▶ **Task**
Print exactly those lines that run from the beginning of the data to the line bearing "against the corresponding", inclusive.

▶ **Dataset records**
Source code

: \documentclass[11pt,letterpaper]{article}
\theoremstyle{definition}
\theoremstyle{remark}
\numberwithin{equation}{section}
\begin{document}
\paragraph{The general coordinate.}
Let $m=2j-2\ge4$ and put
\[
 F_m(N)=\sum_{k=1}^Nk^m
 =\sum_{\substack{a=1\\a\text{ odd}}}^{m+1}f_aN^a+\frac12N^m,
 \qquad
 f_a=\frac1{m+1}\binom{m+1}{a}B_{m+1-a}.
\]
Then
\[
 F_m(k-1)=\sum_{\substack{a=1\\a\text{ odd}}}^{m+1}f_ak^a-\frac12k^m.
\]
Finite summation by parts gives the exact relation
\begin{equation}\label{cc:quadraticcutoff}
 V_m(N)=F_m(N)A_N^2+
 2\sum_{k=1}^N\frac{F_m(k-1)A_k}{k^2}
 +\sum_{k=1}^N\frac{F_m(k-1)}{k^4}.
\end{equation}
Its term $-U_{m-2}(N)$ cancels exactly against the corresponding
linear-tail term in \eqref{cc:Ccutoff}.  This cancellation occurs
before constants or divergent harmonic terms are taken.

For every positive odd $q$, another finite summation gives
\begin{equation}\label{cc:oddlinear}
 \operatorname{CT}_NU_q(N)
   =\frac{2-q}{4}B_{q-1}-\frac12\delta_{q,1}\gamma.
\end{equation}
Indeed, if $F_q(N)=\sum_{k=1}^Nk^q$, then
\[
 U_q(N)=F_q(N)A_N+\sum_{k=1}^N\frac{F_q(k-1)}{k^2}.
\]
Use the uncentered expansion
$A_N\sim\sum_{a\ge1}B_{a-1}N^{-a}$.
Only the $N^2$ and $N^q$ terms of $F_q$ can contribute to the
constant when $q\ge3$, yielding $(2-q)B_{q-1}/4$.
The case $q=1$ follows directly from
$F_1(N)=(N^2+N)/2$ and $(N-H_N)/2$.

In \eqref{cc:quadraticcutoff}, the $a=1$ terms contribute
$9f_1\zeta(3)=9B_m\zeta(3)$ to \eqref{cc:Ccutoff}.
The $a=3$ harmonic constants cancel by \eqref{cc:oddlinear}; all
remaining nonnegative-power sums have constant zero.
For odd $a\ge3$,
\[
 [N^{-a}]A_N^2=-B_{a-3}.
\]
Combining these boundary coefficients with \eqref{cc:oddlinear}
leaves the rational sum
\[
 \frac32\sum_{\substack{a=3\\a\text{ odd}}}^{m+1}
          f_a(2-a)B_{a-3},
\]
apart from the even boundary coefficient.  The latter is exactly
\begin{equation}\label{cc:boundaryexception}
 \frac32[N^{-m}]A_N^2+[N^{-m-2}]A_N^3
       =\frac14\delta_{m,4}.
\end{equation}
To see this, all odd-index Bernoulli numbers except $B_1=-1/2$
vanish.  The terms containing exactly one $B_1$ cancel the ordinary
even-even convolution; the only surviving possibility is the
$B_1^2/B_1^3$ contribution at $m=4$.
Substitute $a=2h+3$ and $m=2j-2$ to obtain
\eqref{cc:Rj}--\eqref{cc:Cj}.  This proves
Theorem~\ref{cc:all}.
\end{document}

▶ **Answer**
Source code

: \documentclass[11pt,letterpaper]{article}
\theoremstyle{definition}
\theoremstyle{remark}
\numberwithin{equation}{section}
\begin{document}
\paragraph{The general coordinate.}
Let $m=2j-2\ge4$ and put
\[
 F_m(N)=\sum_{k=1}^Nk^m
 =\sum_{\substack{a=1\\a\text{ odd}}}^{m+1}f_aN^a+\frac12N^m,
 \qquad
 f_a=\frac1{m+1}\binom{m+1}{a}B_{m+1-a}.
\]
Then
\[
 F_m(k-1)=\sum_{\substack{a=1\\a\text{ odd}}}^{m+1}f_ak^a-\frac12k^m.
\]
Finite summation by parts gives the exact relation
\begin{equation}\label{cc:quadraticcutoff}
 V_m(N)=F_m(N)A_N^2+
 2\sum_{k=1}^N\frac{F_m(k-1)A_k}{k^2}
 +\sum_{k=1}^N\frac{F_m(k-1)}{k^4}.
\end{equation}
Its term $-U_{m-2}(N)$ cancels exactly against the corresponding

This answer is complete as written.